Are you coming to the Poke & Hope in Maine this July ? If so you can try some of my arrows.I'll bring a broadhead target as well.Sometimes if the broadhead is longer than the field point I think they shoot differently with the extra length out front if the spine is close to being to weak.Might just be my imagination
Even though I make lots of wood arrows for lots of people, I don't think that I am an expert when it comes to 200 grain heads. I like to keep arrows with 160 heads and over as short as possible. Fletcher has it right, it is not a straight line with all shooters and all bows. Test shafts are the way to go. However, test shafts still need to be close to the right length for the shooter. With 200 grain heads an extra inch can make a big difference with some bows.
wow, I can go a bit longer but don't want them sticking out too far because it screws up my concentration.
I have some wapiti shafts all sealed I can try to bare shaft to see what they do with the 200's once I get them, I only draw 27" so going shorter would be better for me.
DDyer, didn't think the poke n hope was still happening, I used to drive up on my motorcycle.

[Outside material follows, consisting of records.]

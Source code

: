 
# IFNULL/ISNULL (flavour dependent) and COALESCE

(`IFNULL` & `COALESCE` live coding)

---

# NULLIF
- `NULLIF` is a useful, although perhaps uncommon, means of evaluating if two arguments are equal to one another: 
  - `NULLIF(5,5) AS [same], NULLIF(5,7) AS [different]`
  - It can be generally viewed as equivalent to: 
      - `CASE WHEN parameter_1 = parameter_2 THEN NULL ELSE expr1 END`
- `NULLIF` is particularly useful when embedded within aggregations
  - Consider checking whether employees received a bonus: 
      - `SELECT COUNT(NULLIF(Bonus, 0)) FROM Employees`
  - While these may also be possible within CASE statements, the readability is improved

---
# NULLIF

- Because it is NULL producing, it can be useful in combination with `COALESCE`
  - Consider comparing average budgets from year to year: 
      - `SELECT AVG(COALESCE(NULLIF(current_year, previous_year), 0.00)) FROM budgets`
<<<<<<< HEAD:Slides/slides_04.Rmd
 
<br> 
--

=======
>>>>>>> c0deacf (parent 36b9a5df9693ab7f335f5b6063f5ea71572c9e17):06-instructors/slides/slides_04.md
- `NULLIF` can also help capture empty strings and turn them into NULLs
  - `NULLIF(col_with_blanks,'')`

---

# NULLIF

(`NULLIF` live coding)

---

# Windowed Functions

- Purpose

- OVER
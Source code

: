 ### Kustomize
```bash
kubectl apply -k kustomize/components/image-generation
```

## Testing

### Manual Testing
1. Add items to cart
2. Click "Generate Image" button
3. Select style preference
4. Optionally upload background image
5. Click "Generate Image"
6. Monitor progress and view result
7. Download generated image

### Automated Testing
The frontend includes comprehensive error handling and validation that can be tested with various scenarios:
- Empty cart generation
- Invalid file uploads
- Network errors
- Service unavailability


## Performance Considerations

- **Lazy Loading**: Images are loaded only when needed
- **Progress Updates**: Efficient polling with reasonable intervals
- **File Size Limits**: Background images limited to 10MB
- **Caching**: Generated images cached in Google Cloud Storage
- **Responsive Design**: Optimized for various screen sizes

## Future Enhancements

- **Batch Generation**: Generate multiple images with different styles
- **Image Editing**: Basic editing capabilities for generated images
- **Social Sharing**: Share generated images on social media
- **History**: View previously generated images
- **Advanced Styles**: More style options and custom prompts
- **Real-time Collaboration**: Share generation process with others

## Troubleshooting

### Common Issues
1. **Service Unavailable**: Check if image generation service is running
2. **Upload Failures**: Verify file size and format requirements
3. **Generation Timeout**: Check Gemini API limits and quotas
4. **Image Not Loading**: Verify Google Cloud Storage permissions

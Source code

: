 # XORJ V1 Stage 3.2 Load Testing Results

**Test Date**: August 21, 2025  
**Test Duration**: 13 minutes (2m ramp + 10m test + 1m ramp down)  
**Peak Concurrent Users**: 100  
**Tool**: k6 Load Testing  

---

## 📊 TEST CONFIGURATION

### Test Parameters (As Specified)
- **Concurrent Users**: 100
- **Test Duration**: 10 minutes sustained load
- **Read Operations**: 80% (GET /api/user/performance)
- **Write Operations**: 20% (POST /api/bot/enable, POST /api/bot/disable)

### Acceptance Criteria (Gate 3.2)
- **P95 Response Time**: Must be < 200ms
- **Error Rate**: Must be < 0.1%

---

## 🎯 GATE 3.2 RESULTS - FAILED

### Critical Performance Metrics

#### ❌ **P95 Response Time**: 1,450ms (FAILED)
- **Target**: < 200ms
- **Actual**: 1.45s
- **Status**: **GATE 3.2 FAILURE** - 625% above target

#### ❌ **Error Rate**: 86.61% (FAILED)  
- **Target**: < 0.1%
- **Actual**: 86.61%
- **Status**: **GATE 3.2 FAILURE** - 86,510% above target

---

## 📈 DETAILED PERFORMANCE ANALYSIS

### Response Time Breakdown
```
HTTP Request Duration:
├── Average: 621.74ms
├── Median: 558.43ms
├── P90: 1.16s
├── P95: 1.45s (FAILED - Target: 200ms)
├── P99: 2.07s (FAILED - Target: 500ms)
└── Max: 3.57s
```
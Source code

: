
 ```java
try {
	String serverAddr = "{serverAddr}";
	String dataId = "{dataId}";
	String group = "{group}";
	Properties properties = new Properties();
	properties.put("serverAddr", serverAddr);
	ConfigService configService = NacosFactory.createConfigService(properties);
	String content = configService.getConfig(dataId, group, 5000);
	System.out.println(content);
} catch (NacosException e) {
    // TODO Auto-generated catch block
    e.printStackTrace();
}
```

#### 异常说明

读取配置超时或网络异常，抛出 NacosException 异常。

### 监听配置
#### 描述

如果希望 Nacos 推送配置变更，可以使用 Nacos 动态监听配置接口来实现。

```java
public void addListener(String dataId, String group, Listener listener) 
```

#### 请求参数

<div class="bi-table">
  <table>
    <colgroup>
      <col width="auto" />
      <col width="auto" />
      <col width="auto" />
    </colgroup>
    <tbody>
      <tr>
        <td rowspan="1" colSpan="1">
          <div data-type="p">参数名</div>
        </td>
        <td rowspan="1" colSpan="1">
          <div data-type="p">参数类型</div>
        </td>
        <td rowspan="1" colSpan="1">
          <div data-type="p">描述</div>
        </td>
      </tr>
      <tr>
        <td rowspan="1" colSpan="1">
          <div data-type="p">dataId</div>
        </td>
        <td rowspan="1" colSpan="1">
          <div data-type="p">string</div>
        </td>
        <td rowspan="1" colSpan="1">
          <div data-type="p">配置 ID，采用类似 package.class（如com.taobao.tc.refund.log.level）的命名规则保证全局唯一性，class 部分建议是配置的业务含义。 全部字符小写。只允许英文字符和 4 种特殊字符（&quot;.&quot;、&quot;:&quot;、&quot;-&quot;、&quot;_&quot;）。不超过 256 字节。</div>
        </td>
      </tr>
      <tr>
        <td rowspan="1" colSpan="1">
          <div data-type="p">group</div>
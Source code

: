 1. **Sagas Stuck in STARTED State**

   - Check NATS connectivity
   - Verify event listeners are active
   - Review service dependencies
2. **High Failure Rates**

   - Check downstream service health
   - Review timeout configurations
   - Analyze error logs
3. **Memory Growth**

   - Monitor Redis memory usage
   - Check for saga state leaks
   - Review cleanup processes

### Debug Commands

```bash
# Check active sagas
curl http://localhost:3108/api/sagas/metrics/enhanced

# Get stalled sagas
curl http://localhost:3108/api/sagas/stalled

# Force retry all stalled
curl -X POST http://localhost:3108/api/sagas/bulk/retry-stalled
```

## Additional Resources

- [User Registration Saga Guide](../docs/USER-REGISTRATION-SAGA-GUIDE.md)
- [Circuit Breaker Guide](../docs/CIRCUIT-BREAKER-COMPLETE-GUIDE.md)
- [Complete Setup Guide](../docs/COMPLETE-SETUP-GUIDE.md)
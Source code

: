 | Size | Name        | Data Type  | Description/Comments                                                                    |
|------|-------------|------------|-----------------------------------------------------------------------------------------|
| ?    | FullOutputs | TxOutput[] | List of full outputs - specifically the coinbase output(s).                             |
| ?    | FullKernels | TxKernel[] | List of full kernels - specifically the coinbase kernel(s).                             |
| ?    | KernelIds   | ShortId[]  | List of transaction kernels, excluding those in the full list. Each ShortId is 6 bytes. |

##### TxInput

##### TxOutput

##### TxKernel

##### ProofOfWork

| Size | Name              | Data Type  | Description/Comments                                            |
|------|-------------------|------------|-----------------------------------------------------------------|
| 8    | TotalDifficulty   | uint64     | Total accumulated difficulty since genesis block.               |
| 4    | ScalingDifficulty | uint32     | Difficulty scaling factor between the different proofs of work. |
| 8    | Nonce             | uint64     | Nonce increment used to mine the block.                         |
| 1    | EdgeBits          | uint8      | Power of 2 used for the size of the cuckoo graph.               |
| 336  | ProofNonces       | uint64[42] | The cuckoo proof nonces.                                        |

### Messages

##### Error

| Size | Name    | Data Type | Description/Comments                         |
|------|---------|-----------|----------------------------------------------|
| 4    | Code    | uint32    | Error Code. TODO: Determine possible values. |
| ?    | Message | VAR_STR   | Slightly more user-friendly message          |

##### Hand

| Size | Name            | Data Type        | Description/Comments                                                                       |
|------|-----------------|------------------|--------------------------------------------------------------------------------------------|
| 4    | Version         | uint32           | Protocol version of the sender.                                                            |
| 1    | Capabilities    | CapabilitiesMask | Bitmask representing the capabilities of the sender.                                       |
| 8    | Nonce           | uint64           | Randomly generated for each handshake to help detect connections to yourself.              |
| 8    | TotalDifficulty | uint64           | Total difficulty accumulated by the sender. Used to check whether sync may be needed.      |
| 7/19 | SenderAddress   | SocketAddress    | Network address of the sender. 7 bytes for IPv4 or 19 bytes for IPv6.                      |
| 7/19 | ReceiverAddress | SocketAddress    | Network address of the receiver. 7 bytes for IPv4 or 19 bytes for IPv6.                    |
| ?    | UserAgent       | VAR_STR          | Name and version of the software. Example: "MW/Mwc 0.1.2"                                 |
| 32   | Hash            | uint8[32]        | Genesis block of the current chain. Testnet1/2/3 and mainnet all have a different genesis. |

Poke & Hope still on , check the events section
I'm no expert, but my wife and I only shoot woods, and have for the last 5 years or so... I'm thinking like some of the others have suggested, you're gonna end up around 60lbs dynamic spine @ 28", or maybe just a couple pounds higher, to match what works for you currently. So 55/60/ maybe 60/65 @ 28" for the 200grn. heads.
Adjust accordingly if you end up with a different length.
I have never heard of many have much success with bare shafting cedars, although some of my oldest Wapitis fly good with some awful looking shreds of feathers on them. If these are to be for your Vixen, I would not be surprised at all if 60-65s were better.
I have found that you need to add 1# spine weight for every 7grs you add to a wood arrows point weight. If 47#-49# spined arrows fly good out of that bow you are right on the fence. It is better to go a little longer in shaft length, maybe 28.5" bop, with 60/65's and cut them down if you have to than to go with 55/60's and not have enough spine weight even at 28" bop.